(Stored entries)
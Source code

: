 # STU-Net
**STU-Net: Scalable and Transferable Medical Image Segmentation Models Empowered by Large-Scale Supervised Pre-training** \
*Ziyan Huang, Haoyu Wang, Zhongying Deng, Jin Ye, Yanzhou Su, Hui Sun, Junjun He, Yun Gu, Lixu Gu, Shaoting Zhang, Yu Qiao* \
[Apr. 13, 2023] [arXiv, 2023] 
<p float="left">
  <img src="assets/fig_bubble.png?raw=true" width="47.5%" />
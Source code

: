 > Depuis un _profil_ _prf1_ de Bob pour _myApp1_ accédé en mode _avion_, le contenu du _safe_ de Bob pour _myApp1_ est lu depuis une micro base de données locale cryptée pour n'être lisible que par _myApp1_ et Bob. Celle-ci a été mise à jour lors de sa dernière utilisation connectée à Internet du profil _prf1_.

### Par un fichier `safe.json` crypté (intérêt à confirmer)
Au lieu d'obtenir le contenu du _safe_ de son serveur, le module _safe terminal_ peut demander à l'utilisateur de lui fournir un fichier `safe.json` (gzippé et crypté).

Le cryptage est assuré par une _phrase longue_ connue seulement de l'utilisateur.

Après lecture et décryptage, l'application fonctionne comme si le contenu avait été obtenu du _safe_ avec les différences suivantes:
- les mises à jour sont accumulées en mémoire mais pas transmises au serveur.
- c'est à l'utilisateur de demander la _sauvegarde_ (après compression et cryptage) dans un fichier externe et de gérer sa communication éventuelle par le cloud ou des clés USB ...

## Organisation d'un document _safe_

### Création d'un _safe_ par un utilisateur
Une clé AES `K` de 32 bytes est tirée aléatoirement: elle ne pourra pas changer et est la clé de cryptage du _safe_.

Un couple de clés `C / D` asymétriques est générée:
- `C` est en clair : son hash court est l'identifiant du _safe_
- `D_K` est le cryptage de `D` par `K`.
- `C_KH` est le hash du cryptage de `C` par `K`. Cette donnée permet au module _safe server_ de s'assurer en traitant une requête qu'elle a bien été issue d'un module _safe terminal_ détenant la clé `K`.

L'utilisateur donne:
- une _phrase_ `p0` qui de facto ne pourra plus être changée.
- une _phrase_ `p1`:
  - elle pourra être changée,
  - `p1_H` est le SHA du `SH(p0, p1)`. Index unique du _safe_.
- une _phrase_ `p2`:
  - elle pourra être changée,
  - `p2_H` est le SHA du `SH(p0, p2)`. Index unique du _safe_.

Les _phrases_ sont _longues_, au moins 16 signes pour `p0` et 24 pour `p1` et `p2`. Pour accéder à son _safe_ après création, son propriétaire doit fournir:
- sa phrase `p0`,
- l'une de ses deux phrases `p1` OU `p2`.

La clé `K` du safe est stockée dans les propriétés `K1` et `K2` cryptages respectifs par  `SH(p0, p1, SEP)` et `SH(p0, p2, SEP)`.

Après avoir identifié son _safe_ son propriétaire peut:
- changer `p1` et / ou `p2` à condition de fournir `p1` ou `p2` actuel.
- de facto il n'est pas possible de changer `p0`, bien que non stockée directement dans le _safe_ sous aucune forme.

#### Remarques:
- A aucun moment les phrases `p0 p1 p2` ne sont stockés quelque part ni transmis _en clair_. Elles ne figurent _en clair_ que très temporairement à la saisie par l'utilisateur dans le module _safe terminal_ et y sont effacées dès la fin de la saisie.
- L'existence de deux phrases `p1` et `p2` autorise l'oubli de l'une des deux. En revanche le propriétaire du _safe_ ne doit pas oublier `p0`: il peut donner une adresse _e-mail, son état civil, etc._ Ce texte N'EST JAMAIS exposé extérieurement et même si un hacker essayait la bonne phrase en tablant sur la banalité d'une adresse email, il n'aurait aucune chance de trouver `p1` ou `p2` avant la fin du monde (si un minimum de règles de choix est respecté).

• [GOAL OF THE EXERCISE]: Take the lines above and retype all of them exactly.

• [EXERCISE OUTPUT]:
Source code

: # STU-Net
**STU-Net: Scalable and Transferable Medical Image Segmentation Models Empowered by Large-Scale Supervised Pre-training** \
*Ziyan Huang, Haoyu Wang, Zhongying Deng, Jin Ye, Yanzhou Su, Hui Sun, Junjun He, Yun Gu, Lixu Gu, Shaoting Zhang, Yu Qiao* \
[Apr. 13, 2023] [arXiv, 2023] 
<p float="left">
  <img src="assets/fig_bubble.png?raw=true" width="47.5%" />
Source code

: > Depuis un _profil_ _prf1_ de Bob pour _myApp1_ accédé en mode _avion_, le contenu du _safe_ de Bob pour _myApp1_ est lu depuis une micro base de données locale cryptée pour n'être lisible que par _myApp1_ et Bob. Celle-ci a été mise à jour lors de sa dernière utilisation connectée à Internet du profil _prf1_.

### Par un fichier `safe.json` crypté (intérêt à confirmer)
Au lieu d'obtenir le contenu du _safe_ de son serveur, le module _safe terminal_ peut demander à l'utilisateur de lui fournir un fichier `safe.json` (gzippé et crypté).

Le cryptage est assuré par une _phrase longue_ connue seulement de l'utilisateur.

Après lecture et décryptage, l'application fonctionne comme si le contenu avait été obtenu du _safe_ avec les différences suivantes:
- les mises à jour sont accumulées en mémoire mais pas transmises au serveur.
- c'est à l'utilisateur de demander la _sauvegarde_ (après compression et cryptage) dans un fichier externe et de gérer sa communication éventuelle par le cloud ou des clés USB ...

## Organisation d'un document _safe_

### Création d'un _safe_ par un utilisateur
Une clé AES `K` de 32 bytes est tirée aléatoirement: elle ne pourra pas changer et est la clé de cryptage du _safe_.

Un couple de clés `C / D` asymétriques est générée:
- `C` est en clair : son hash court est l'identifiant du _safe_
- `D_K` est le cryptage de `D` par `K`.
- `C_KH` est le hash du cryptage de `C` par `K`. Cette donnée permet au module _safe server_ de s'assurer en traitant une requête qu'elle a bien été issue d'un module _safe terminal_ détenant la clé `K`.

L'utilisateur donne:
- une _phrase_ `p0` qui de facto ne pourra plus être changée.
- une _phrase_ `p1`:
  - elle pourra être changée,
  - `p1_H` est le SHA du `SH(p0, p1)`. Index unique du _safe_.
- une _phrase_ `p2`:
  - elle pourra être changée,
  - `p2_H` est le SHA du `SH(p0, p2)`. Index unique du _safe_.

Les _phrases_ sont _longues_, au moins 16 signes pour `p0` et 24 pour `p1` et `p2`. Pour accéder à son _safe_ après création, son propriétaire doit fournir:
- sa phrase `p0`,
- l'une de ses deux phrases `p1` OU `p2`.

La clé `K` du safe est stockée dans les propriétés `K1` et `K2` cryptages respectifs par  `SH(p0, p1, SEP)` et `SH(p0, p2, SEP)`.

Après avoir identifié son _safe_ son propriétaire peut:
- changer `p1` et / ou `p2` à condition de fournir `p1` ou `p2` actuel.
- de facto il n'est pas possible de changer `p0`, bien que non stockée directement dans le _safe_ sous aucune forme.

#### Remarques:
- A aucun moment les phrases `p0 p1 p2` ne sont stockés quelque part ni transmis _en clair_. Elles ne figurent _en clair_ que très temporairement à la saisie par l'utilisateur dans le module _safe terminal_ et y sont effacées dès la fin de la saisie.
- L'existence de deux phrases `p1` et `p2` autorise l'oubli de l'une des deux. En revanche le propriétaire du _safe_ ne doit pas oublier `p0`: il peut donner une adresse _e-mail, son état civil, etc._ Ce texte N'EST JAMAIS exposé extérieurement et même si un hacker essayait la bonne phrase en tablant sur la banalité d'une adresse email, il n'aurait aucune chance de trouver `p1` ou `p2` avant la fin du monde (si un minimum de règles de choix est respecté).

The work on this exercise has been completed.